The 2015 version of their Energy Savings and Industrial Competitiveness Act (ESIC) would reduce energy use in many sectors of the U.S. economy, including low-income housing, commercial buildings, the federal government – the nation’s single largest energy user – schools and manufacturing.

Housing Provisions

Based on an amendment originally introduced by Sen. Sheldon Whitehouse (D-R.I.), the bill would authorize the Department of Housing and Urban Development (HUD) to undertake energy and water efficiency upgrades to HUD-assisted multi-family housing. A provision in President Obama’s FY 2016 budget request includes a provision authorizing HUD to facilitate financing of such efficiency projects.

ESIC also requires federal mortgage agencies to include energy efficiency in determining a home’s value and affordability.

In the manufacturing area, the bill expands the definition of energy service provider to include companies that improve water efficiency.
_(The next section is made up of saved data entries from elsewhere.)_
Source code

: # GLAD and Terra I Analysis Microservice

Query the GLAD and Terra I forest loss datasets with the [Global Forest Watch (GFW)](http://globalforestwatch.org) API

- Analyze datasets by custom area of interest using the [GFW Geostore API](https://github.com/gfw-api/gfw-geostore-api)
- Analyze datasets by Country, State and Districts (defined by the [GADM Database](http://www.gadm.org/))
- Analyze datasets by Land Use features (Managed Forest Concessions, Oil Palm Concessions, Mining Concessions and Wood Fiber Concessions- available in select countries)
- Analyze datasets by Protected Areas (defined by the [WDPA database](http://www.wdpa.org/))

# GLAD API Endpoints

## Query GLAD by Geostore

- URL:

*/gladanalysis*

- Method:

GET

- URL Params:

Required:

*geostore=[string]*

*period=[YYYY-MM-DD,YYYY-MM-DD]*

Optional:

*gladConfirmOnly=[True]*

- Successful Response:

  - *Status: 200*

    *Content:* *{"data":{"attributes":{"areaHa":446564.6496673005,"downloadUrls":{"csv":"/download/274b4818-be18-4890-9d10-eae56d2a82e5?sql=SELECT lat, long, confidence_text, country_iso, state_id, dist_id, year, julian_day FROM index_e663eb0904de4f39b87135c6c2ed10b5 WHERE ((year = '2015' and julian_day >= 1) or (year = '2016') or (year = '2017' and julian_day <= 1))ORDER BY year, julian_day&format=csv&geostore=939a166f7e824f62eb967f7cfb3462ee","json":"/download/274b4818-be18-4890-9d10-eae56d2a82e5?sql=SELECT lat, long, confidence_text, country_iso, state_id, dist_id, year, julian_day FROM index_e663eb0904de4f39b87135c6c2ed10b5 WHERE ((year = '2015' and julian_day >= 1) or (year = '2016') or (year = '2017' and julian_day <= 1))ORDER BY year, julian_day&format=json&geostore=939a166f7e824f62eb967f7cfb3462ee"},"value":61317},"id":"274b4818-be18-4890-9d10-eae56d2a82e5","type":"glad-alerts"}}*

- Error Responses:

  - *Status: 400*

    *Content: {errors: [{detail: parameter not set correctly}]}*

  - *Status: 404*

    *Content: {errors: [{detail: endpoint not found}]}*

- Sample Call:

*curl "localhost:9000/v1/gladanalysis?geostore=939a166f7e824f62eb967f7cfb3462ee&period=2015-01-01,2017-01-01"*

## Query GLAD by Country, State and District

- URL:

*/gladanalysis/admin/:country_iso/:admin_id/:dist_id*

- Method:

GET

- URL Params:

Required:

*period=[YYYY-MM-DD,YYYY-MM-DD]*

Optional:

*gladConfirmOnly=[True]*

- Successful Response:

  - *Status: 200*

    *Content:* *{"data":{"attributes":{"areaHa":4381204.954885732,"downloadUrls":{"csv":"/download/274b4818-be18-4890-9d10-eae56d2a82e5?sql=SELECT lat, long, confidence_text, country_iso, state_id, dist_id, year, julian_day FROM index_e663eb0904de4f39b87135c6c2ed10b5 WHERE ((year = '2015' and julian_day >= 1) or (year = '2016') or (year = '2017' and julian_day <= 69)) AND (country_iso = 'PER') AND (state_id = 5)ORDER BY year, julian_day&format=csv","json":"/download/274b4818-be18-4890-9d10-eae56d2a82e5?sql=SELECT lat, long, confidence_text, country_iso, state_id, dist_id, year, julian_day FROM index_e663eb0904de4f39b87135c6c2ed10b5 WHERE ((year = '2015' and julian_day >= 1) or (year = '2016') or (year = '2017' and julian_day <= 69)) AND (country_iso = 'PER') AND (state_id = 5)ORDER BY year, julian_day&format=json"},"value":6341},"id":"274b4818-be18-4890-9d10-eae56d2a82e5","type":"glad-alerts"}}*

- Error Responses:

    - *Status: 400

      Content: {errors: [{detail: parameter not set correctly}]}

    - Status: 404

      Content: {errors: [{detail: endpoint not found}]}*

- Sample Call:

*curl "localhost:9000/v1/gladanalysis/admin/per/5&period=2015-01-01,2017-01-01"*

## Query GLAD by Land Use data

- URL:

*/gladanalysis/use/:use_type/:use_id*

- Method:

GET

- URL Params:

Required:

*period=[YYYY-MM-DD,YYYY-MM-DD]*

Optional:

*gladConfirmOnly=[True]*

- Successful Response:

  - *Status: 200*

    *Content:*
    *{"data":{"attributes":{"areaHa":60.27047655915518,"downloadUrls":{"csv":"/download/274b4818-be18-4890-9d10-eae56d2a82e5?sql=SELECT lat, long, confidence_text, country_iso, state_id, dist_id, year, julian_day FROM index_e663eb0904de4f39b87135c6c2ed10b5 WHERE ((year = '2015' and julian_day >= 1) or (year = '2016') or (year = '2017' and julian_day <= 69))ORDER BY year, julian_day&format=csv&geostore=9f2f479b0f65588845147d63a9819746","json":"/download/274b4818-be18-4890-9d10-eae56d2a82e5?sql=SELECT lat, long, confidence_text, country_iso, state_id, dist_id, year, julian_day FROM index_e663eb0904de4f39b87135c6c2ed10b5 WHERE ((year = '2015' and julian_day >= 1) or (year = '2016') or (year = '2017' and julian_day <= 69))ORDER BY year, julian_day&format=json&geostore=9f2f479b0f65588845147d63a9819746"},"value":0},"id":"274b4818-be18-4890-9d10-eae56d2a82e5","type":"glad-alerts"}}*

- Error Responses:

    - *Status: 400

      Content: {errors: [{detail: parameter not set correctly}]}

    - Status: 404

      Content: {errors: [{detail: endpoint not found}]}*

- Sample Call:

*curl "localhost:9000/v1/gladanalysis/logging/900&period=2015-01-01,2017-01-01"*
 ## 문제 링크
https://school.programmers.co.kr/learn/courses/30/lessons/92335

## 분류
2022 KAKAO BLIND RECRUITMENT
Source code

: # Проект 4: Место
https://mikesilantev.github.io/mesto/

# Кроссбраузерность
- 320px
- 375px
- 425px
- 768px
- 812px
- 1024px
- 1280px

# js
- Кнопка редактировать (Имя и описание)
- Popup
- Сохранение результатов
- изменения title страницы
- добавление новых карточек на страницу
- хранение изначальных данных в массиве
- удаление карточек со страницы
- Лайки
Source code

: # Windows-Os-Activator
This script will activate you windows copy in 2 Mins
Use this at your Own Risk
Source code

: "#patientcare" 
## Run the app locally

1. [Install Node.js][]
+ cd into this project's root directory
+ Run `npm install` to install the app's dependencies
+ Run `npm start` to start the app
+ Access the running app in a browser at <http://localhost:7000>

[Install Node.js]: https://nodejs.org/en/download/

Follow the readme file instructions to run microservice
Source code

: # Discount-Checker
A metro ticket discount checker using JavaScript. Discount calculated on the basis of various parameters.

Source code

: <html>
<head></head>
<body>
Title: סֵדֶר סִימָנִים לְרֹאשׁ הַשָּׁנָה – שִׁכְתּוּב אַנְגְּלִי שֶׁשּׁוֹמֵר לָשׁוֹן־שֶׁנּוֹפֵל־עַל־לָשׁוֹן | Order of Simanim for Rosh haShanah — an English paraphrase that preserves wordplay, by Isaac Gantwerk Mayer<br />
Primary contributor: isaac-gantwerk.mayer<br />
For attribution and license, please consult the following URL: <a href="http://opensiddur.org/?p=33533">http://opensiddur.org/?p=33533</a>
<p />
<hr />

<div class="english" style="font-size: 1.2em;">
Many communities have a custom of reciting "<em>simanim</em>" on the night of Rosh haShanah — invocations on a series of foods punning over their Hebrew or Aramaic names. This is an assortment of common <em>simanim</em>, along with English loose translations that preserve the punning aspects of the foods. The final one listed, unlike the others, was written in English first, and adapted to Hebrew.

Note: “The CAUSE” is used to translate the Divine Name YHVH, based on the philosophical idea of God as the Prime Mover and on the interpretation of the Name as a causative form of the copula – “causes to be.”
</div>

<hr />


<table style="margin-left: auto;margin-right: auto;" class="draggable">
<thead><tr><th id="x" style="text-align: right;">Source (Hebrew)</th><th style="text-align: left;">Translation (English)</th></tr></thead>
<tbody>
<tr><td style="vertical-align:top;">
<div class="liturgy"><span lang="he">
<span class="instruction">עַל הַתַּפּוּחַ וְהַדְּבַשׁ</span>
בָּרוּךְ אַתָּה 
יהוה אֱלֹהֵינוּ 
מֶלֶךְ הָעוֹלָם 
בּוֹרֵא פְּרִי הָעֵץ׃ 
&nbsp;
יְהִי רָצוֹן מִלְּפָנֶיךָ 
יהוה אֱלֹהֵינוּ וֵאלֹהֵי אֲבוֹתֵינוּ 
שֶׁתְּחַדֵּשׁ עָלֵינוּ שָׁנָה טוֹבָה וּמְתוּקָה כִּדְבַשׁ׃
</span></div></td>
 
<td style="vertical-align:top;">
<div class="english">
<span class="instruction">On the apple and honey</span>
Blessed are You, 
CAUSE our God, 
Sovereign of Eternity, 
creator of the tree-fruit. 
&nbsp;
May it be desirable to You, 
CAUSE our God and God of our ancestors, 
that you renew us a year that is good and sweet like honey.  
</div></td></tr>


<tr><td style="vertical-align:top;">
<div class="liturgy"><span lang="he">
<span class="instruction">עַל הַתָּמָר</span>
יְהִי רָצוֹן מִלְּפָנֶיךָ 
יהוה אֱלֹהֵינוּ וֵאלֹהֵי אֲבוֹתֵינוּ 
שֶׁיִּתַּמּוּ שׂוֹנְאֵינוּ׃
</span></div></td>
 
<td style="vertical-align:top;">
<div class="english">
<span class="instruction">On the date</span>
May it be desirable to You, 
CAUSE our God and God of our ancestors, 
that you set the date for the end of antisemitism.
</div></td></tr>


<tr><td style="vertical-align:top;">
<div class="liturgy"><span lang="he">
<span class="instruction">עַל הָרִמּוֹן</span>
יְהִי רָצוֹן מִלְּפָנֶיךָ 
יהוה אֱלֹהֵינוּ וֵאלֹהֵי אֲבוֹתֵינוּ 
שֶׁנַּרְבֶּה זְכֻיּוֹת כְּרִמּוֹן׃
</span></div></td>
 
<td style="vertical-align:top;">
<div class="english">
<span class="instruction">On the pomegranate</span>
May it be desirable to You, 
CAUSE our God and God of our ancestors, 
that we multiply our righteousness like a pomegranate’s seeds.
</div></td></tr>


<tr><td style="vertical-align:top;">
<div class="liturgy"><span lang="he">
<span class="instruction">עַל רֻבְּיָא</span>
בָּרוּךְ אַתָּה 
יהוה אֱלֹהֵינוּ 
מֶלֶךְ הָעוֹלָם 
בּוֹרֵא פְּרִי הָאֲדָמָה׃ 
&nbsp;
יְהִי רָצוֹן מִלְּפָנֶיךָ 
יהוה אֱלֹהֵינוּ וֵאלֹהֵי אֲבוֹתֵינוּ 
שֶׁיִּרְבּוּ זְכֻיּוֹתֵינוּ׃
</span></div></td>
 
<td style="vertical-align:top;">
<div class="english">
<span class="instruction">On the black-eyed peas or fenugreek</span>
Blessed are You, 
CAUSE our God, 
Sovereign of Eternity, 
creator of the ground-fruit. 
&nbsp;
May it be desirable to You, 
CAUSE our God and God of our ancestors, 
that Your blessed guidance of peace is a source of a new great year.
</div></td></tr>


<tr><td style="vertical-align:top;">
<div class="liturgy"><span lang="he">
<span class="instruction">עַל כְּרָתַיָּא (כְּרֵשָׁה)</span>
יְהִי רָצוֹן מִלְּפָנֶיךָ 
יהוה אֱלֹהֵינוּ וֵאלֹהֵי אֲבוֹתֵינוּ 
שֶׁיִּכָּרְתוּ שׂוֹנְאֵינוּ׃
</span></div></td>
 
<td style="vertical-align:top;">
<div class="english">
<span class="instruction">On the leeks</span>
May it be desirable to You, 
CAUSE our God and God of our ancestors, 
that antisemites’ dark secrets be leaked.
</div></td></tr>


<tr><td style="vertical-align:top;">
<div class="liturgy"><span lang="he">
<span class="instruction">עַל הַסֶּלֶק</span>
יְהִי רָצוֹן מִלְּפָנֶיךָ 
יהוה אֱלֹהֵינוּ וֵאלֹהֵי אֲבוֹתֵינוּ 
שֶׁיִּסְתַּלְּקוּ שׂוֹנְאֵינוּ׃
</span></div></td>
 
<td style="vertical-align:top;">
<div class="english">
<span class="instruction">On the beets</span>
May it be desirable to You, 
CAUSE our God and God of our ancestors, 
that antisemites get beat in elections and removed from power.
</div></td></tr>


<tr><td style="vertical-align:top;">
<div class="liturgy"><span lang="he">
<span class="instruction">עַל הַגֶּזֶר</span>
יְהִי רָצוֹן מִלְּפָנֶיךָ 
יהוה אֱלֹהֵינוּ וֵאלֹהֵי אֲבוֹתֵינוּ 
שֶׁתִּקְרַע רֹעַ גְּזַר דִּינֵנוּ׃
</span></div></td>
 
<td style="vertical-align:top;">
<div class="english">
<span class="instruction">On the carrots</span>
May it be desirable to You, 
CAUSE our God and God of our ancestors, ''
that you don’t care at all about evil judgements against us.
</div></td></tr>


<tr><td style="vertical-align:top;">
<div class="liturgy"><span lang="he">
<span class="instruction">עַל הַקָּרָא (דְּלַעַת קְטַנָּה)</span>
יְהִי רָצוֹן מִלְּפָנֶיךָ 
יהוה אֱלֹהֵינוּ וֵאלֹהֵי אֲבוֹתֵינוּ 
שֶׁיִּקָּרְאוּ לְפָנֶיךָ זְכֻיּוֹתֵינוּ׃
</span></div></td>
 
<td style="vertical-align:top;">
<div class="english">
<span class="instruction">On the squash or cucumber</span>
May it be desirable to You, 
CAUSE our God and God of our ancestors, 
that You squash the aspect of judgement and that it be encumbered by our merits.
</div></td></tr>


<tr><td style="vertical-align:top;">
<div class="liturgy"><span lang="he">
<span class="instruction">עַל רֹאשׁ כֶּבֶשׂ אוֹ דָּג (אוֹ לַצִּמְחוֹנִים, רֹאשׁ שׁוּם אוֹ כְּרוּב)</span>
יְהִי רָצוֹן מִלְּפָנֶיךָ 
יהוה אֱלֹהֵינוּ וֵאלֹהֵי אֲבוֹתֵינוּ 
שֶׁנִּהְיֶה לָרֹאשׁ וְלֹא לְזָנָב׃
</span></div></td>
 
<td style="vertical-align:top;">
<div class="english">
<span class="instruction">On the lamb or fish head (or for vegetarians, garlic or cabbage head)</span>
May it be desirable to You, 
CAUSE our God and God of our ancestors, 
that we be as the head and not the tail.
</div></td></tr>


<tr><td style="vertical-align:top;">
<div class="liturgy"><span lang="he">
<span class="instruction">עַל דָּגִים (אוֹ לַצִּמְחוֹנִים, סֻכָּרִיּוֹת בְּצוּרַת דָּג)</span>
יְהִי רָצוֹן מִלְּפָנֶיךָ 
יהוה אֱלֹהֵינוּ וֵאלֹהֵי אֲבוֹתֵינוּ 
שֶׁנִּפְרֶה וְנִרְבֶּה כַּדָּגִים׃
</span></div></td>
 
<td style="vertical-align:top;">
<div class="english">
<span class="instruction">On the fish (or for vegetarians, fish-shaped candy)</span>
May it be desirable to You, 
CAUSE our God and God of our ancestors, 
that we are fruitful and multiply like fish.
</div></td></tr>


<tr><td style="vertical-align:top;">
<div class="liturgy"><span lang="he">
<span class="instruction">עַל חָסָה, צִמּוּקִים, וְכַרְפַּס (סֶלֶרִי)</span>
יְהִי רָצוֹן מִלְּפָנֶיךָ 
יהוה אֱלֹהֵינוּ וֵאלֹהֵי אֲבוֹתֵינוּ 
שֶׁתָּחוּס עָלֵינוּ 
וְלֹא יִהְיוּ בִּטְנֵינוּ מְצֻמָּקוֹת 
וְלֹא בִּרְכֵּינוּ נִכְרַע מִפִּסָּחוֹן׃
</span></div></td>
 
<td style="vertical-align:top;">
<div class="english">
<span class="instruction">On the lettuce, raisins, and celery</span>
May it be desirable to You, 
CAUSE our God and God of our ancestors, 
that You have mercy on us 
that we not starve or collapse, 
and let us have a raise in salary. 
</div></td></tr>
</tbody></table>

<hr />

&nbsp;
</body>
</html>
The bill also includes provisions that would improve energy efficiency in federal buildings and data centers.

Overall, the bill incentivizes the use of efficiency technologies that:

  • Are commercially available today;
  • Can be widely deployed across the country; and
  • Quickly pay for themselves through energy savings.

Bipartisan Appeal

In a joint statement, the co-sponsors say their deficit-neutral bill is widely supported on both sides of the political aisle, as well as by industry leaders, energy efficiency advocates and environmental stakeholders.

“Energy efficiency is the cheapest and fastest way to address our energy challenges,” said Shaheen. The bill would “create jobs, save consumers billions and drastically reduce pollution in a smart, effective and affordable way,” she continued.

 “Our bill is the equivalent of taking 37 million homes off the grid,” Portman added.

Savings Quantified

The senators’ statement quoted a study by the American Council for an Energy-Efficient Economy, an ECC board member, estimating that ESIC would, by 2030:

  • Create more than 190,000 jobs;
  • Save consumers $16.2 billion a year; and
  • Cut CO2 emissions and other air pollutants by the equivalent of taking 22 million cars off the road.

According to the Alliance to Save Energy, the avoided CO2 would amount to 95 million metric tons a year. The Alliance says the bill would also:

  • Create a national strategy to increase the use of energy efficiency through a model building energy code;
  • Promote development of energy efficient supply chains for companies; and
  • Promote the benchmarking and disclosure of buildings’ energy use.